The Company provides a broad range of financial services to individuals and companies in Medina, Stark and Wayne Counties, Ohio. While the Company’s chief decision makers monitor the revenue streams of the various products and services, operations are managed and financial performance is evaluated on a Company-wide basis. Accordingly, all the Company’s banking operations are considered by management to be aggregated in one reportable operating segment.
The consolidated balance sheet as of March 31, 2007, the consolidated statements of income and comprehensive income, the condensed consolidated statements of changes in shareholders’ equity and the condensed consolidated statements of cash flow for the three month periods ended March 31, 2007 and 2006, have been prepared by the Company without audit.

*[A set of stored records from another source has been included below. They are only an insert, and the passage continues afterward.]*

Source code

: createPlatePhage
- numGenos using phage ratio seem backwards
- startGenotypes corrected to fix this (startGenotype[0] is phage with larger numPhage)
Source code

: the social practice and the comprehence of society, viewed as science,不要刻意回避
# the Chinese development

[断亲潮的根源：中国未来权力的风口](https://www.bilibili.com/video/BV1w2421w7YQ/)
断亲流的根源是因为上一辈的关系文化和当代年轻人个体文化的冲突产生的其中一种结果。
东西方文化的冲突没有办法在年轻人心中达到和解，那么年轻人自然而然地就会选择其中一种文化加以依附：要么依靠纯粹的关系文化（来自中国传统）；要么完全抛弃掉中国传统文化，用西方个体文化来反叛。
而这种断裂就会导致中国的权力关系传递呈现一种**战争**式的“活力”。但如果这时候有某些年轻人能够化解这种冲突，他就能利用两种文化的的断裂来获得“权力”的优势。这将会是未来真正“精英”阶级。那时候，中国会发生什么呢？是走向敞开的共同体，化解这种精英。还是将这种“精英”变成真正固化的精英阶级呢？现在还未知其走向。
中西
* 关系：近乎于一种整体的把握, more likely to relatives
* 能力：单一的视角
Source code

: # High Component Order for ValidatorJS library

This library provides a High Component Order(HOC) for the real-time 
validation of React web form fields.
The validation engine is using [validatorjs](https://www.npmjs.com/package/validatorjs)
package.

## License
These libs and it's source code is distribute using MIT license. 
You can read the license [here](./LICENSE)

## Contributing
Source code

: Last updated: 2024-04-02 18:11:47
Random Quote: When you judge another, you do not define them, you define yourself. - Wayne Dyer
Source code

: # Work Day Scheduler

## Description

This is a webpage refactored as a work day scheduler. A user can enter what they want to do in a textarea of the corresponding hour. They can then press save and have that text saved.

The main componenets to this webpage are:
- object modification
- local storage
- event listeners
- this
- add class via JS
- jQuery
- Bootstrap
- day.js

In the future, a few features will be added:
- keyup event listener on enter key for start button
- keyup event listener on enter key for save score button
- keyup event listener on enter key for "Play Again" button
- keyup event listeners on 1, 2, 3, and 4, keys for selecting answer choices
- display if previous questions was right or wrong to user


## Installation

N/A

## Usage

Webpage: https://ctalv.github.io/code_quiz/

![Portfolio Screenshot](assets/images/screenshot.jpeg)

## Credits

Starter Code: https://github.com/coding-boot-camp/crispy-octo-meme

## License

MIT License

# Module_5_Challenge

In the opinion of management, all adjustments (consisting of normal recurring accruals) considered necessary for a fair presentation have been included.
The consolidated financial statements have been prepared in accordance with the instructions to Form 10-Q, but do not include all the information and footnotes required by accounting principles generally accepted in the United States of America for complete financial statements. These statements should be read in conjunction with the consolidated financial statements and footnotes in the Company’s annual report on Form 10-K for the year ended December 31, 2006. Operating results for the three months ended March 31, 2007 are not necessarily indicative of the results that may be expected for the year ending December 31, 2007.
Use of Estimates — To prepare financial statements in conformity with accounting principles generally accepted in the United States of America, management makes estimates and assumptions based on available information. These estimates and assumptions effect the amounts reported in the financial statements and the disclosures provided, and actual results could differ. The allowance for loan losses, fair values of financial investments and carrying value of intangible assets are particularly subject to change.
Reclassifications — Certain items in the prior year financial statements were reclassified to conform to the current presentation.
FASB Interpretation 48- National Bancshares Corporation adopted FASB Interpretation 48, Accounting for Uncertainty in Income Taxes(FIN 48) as of January 1, 2007. A tax position is recognized as a benefit only if it is “more likely than not” that the tax position would be sustained in a tax examination, with a tax examination being presumed to occur. The amount recognized is the largest amount of tax benefit that is greater than 50% likely of being realized on examination. For tax positions not meeting the “more likely than not” test, no tax benefit is recorded. The adoption had no affect on National Bancshares Corporation’s financial statements.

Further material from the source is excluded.